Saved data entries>

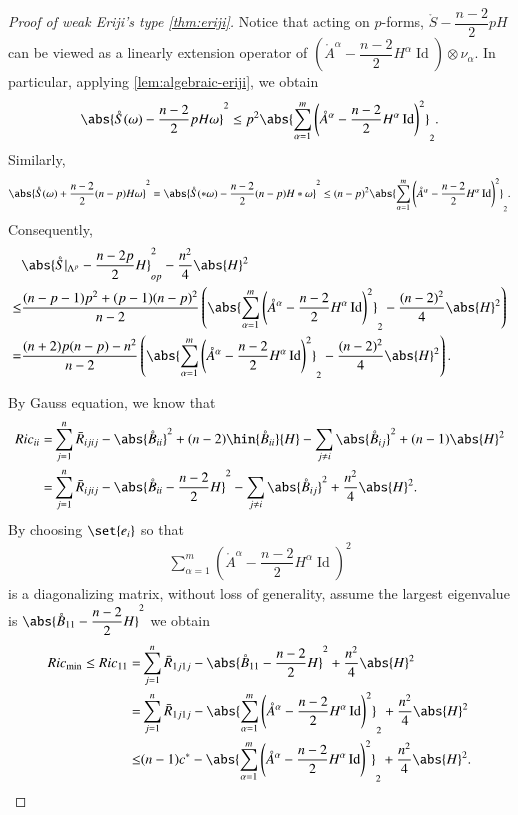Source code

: \documentclass[12pt]{amsart}
\theoremstyle{plain}
\theoremstyle{remark}
\theoremstyle{definition}
\numberwithin{equation}{section}
\begin{document}
\begin{proof}[Proof of weak Eriji's type \autoref{thm:eriji}]
Notice that acting on $p$-forms, $\mathring{S}-\dfrac{n-2}{2}pH$ can be viewed as a linearly extension operator of $\left(\mathring{A}^{\alpha}-\dfrac{n-2}{2}H^{\alpha}\operatorname{Id}\right)\otimes\nu_{\alpha}$. In particular, applying \autoref{lem:algebraic-eriji}, we obtain
\begin{align*}
\abs{\mathring{S}(\omega)-\dfrac{n-2}{2}pH\omega}^2\leq p^2\abs{\sum_{\alpha=1}^m\left(\mathring{A}^{\alpha}-\dfrac{n-2}{2}H^{\alpha}\operatorname{Id}\right)^2}_2.
\end{align*}
Similarly,
\begin{align*}
\abs{\mathring{S}(\omega)+\dfrac{n-2}{2}(n-p)H\omega}^2=\abs{\mathring{S}(*\omega)-\dfrac{n-2}{2}(n-p)H*\omega}^2\leq (n-p)^2\abs{\sum_{\alpha=1}^m\left(\mathring{A}^{\alpha}-\dfrac{n-2}{2}H^{\alpha}\operatorname{Id}\right)^2}_2.
\end{align*}
Consequently,
\begin{align*}
&\abs{\mathring{S}\vert_{\Lambda^p}-\dfrac{n-2p}{2}H}_{op}^2-\dfrac{n^2}{4}\abs{H}^2\\
\leq&\dfrac{(n-p-1)p^2+(p-1)(n-p)^2}{n-2}\left(\abs{\sum_{\alpha=1}^m\left(\mathring{A}^{\alpha}-\dfrac{n-2}{2}H^{\alpha}\operatorname{Id}\right)^2}_2-\dfrac{(n-2)^2}{4}\abs{H}^2\right)\\
=&\dfrac{(n+2)p(n-p)-n^2}{n-2}\left(\abs{\sum_{\alpha=1}^m\left(\mathring{A}^{\alpha}-\dfrac{n-2}{2}H^{\alpha}\operatorname{Id}\right)^2}_2-\dfrac{(n-2)^2}{4}\abs{H}^2\right).
\end{align*}

By Gauss equation, we know that
\begin{align*}
Ric_{ii}=&\sum_{j=1}^n\bar R_{ijij}-\abs{\mathring{B}_{ii}}^2+(n-2)\hin{\mathring{B}_{ii}}{H}-\sum_{j\neq i}\abs{\mathring{B}_{ij}}^2+(n-1)\abs{H}^2\\
=&\sum_{j=1}^n\bar R_{ijij}-\abs{\mathring{B}_{ii}-\dfrac{n-2}{2}H}^2-\sum_{j\neq i}\abs{\mathring{B}_{ij}}^2+\dfrac{n^2}{4}\abs{H}^2.
\end{align*}
By choosing $\set{e_i}$ so that
\begin{align*}
\sum_{\alpha=1}^m\left(\mathring{A}^{\alpha}-\dfrac{n-2}{2}H^{\alpha}\operatorname{Id}\right)^2
\end{align*}
is a diagonalizing matrix, without loss of generality, assume the largest eigenvalue is $\abs{\mathring{B}_{11}-\dfrac{n-2}{2}H}^2$ we obtain
\begin{align*}
Ric_{\min}\leq Ric_{11}=&\sum_{j=1}^n\bar R_{1j1j}-\abs{\mathring{B}_{11}-\dfrac{n-2}{2}H}^2+\dfrac{n^2}{4}\abs{H}^2\\
=&\sum_{j=1}^n\bar R_{1j1j}-\abs{\sum_{\alpha=1}^m\left(\mathring{A}^{\alpha}-\dfrac{n-2}{2}H^{\alpha}\operatorname{Id}\right)^2}_2+\dfrac{n^2}{4}\abs{H}^2\\
\leq&(n-1)c^*-\abs{\sum_{\alpha=1}^m\left(\mathring{A}^{\alpha}-\dfrac{n-2}{2}H^{\alpha}\operatorname{Id}\right)^2}_2+\dfrac{n^2}{4}\abs{H}^2.
\end{align*}


\end{proof}
\end{document}
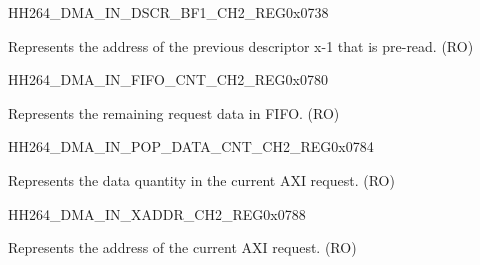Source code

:     
    \begin{register}{H}{H264\_DMA\_IN\_DSCR\_BF1\_CH2\_REG}{0x0738}\label{regdesc:H264DMAINDSCRBF1CH2REG}
    \regnewline%
    \begin{regdesc}\begin{reglist}
    \label{fielddesc:H264DMAINLINKDSCRBF1CH2}\item [H264\_DMA\_INLINK\_DSCR\_BF1\_CH2] Represents the address of the previous descriptor x-1 that is pre-read. (RO)
    \end{reglist}\end{regdesc}
    \end{register}
    
    \begin{register}{H}{H264\_DMA\_IN\_FIFO\_CNT\_CH2\_REG}{0x0780}\label{regdesc:H264DMAINFIFOCNTCH2REG}
    \regnewline%
    \begin{regdesc}\begin{reglist}
    \label{fielddesc:H264DMAINCMDFIFOINFIFOCNTCH2}\item [H264\_DMA\_IN\_CMDFIFO\_INFIFO\_CNT\_CH2] Represents the remaining request data in FIFO. (RO)
    \end{reglist}\end{regdesc}
    \end{register}
    
    
    \begin{register}{H}{H264\_DMA\_IN\_POP\_DATA\_CNT\_CH2\_REG}{0x0784}\label{regdesc:H264DMAINPOPDATACNTCH2REG}
    \regnewline%
    \begin{regdesc}\begin{reglist}
    \label{fielddesc:H264DMAINCMDFIFOPOPDATACNTCH2}\item [H264\_DMA\_IN\_CMDFIFO\_POP\_DATA\_CNT\_CH2] Represents the data quantity in the current AXI request. (RO)
    \end{reglist}\end{regdesc}
    \end{register}
    
    
    \begin{register}{H}{H264\_DMA\_IN\_XADDR\_CH2\_REG}{0x0788}\label{regdesc:H264DMAINXADDRCH2REG}
    \regnewline%
    \begin{regdesc}\begin{reglist}
    \label{fielddesc:H264DMAINCMDFIFOXADDRCH2}\item [H264\_DMA\_IN\_CMDFIFO\_XADDR\_CH2] Represents the address of the current AXI request. (RO)
    \end{reglist}\end{regdesc}
    \end{register}
    
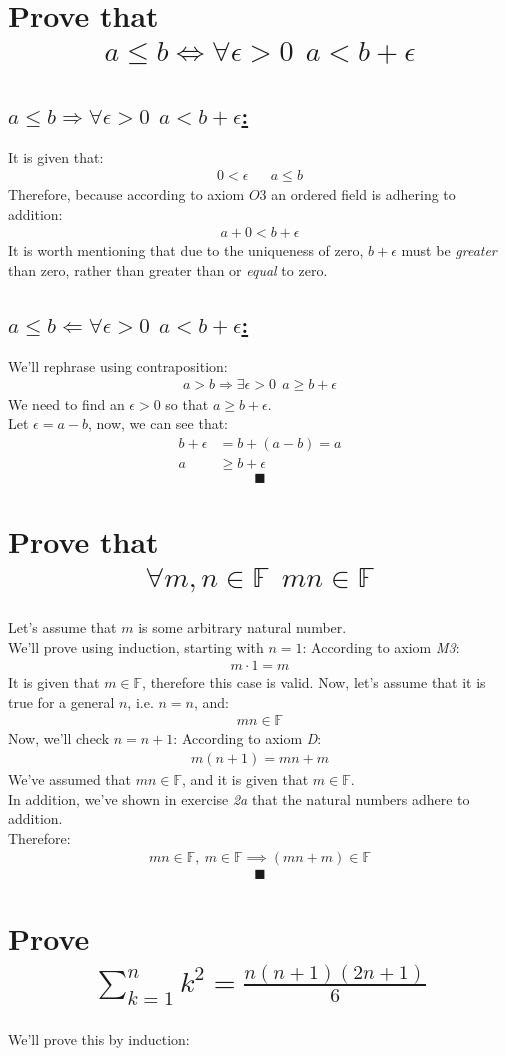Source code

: \documentclass[a4paper, 12pt]{article}
\newcommand{\sub}[1]{\subsection{\underline{#1}}}
\newcommand{\?}{\stackrel{?}{=}}
\newcommand{\F}{\ensuremath{\mathbb{F}}}
\newcommand{\eq}[1]{\begin{align*}#1\end{align*}}
\renewcommand{\qed}{$$\blacksquare$$}
\begin{document}
\begin{titlepage}
\end{titlepage}

\section{Prove that \eq{a\leq{b} \iff \forall\epsilon>0~~a<b+\epsilon}}
\sub{$ a\leq{b} \Rightarrow \forall\epsilon>0~~a<b+\epsilon $:}
It is given that: \eq{0<\epsilon && a\leq{b}}
Therefore, because according to axiom $O3$ an ordered field is adhering to addition:
\eq{a+0<b+\epsilon}
It is worth mentioning that due to the uniqueness of zero, $b+\epsilon$ must be \textit{greater} than zero, rather than greater than or \textit{equal} to zero.
\sub{$ a\leq{b} \Leftarrow \forall\epsilon>0~~a<b+\epsilon $:}
We'll rephrase using contraposition: \eq{a>b \Rightarrow \exists\epsilon>0~~a\geq{b+\epsilon}}
We need to find an $\epsilon>0$ so that $a\geq{b+\epsilon}$.\\
Let $\epsilon=a-b$, now, we can see that:
\eq{
    b+\epsilon &= b+(a-b) = a\\
    a&\geq{b+\epsilon}
}
\qed

\section{Prove that \eq{\forall{m,n}\in{\F}~~mn\in{\F}}}
Let's assume that $m$ is some arbitrary natural number.\\
We'll prove using induction, starting with $n=1$:
According to axiom \textit{M3}:
\eq{m\cdot{1}=m}
It is given that $m\in{\F}$, therefore this case is valid.
Now, let's assume that it is true for a general $n$, i.e. $n=n$, and:
\eq{mn\in{\F}}
Now, we'll check $n=n+1$:
According to axiom \textit{D}:
\eq{ m(n+1)=mn+m }
We've assumed that $mn\in{\F}$, and it is given that $m\in{\F}$.\\
In addition, we've shown in exercise \textit{2a} that the natural numbers adhere to addition.\\
Therefore: \eq{mn\in{\F},~m\in{\F}\implies(mn+m)\in{\F}}
\qed

\section{Prove \eq{\sum^{n}_{k=1}k^{2}=\frac{n(n+1)(2n+1)}{6}}}
We'll prove this by induction:


\end{document}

To do>
The answer must consist of every line from the entries that holds the string "given".

Written answer>
It is given that: \eq{0<\epsilon && a\leq{b}}
It is given that $m\in{\F}$, therefore this case is valid.
We've assumed that $mn\in{\F}$, and it is given that $m\in{\F}$.\\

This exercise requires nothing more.